What the task asks >>
Look at each line below and tally those holding "hierarchical"; answer with that figure and nothing else.

Provided data >>
######
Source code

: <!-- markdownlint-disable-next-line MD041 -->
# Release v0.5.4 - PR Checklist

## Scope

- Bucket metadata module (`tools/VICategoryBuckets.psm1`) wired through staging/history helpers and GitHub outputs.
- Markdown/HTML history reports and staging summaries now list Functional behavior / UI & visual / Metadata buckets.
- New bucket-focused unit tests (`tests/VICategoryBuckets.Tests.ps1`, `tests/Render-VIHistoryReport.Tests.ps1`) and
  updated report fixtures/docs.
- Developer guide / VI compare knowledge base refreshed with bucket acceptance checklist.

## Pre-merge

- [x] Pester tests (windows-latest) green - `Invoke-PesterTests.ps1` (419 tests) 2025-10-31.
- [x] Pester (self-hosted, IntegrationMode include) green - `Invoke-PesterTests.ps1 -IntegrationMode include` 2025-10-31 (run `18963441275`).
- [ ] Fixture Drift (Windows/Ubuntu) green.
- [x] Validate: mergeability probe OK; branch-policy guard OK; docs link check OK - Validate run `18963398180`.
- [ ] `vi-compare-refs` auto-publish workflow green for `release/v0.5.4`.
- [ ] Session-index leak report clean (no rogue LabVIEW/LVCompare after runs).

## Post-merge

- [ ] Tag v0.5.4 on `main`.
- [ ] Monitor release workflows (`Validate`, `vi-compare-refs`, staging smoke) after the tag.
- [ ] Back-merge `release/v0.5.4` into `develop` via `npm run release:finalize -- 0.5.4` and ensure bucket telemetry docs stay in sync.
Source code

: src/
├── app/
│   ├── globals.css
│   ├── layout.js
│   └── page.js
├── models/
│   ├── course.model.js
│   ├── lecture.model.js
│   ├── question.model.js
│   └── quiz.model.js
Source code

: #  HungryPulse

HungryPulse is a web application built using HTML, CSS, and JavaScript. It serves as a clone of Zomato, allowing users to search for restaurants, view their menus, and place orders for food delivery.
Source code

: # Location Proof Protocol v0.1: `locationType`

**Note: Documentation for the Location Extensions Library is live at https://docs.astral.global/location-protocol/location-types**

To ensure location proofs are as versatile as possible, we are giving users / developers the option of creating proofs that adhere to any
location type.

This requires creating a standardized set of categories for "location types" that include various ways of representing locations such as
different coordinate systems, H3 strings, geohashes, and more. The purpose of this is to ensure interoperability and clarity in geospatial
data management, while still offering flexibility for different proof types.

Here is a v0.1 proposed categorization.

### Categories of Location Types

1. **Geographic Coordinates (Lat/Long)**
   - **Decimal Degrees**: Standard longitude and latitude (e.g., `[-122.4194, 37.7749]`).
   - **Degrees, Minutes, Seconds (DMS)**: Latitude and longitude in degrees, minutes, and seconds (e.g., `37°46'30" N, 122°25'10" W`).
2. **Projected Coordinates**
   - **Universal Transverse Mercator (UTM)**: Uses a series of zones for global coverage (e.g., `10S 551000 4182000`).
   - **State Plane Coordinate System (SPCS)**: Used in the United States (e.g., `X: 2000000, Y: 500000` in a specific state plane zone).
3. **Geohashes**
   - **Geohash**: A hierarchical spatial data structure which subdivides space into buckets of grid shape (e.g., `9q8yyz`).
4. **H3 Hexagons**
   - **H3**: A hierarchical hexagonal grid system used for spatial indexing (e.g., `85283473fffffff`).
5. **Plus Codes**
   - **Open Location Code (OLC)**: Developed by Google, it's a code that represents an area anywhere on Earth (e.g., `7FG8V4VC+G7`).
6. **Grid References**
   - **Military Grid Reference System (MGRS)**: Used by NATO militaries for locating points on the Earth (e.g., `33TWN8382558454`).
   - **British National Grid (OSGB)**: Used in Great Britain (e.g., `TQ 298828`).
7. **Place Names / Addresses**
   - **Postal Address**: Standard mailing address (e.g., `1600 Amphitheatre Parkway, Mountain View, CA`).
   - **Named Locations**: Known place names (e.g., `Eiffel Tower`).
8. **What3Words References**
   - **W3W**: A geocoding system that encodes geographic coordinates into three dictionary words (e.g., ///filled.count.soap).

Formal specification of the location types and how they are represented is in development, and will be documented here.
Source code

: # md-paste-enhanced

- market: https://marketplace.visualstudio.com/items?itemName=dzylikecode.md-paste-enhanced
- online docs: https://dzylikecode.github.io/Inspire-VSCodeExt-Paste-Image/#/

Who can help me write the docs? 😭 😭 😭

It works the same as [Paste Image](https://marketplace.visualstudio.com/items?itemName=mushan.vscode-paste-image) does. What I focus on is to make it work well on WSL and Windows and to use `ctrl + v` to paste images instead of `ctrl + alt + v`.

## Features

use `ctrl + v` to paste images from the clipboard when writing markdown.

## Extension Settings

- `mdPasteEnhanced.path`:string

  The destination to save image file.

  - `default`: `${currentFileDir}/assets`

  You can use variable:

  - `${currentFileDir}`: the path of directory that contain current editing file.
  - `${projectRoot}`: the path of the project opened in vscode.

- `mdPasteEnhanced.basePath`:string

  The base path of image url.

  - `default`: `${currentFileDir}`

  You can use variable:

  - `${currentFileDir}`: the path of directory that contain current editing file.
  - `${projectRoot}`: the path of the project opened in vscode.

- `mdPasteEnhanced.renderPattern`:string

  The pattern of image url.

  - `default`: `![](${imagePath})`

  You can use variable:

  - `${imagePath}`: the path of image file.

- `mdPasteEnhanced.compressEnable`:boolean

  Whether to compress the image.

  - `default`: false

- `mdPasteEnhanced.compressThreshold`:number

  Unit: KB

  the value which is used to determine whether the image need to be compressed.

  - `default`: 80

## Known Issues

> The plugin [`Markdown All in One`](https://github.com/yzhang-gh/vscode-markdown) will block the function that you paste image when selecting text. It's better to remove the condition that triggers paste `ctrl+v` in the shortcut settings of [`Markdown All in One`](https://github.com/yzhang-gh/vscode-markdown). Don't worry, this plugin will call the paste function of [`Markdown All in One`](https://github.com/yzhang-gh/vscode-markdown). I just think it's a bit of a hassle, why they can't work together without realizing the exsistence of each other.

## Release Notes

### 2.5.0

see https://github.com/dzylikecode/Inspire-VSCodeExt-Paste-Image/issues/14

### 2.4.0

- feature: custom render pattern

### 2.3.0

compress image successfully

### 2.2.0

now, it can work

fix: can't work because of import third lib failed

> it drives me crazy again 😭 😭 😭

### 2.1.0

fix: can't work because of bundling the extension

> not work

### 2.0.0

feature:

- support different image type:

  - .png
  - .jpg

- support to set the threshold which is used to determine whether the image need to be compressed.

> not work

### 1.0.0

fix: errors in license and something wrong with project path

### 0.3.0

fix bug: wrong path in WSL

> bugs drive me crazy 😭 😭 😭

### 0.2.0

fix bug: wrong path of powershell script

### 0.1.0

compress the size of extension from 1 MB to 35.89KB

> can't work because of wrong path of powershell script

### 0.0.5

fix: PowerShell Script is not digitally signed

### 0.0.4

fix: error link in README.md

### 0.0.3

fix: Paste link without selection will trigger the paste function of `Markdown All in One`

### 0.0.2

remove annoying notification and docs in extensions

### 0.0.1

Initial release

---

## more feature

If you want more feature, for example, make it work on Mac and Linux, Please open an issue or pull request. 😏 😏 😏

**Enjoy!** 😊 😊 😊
######
Result of this exercise >>
2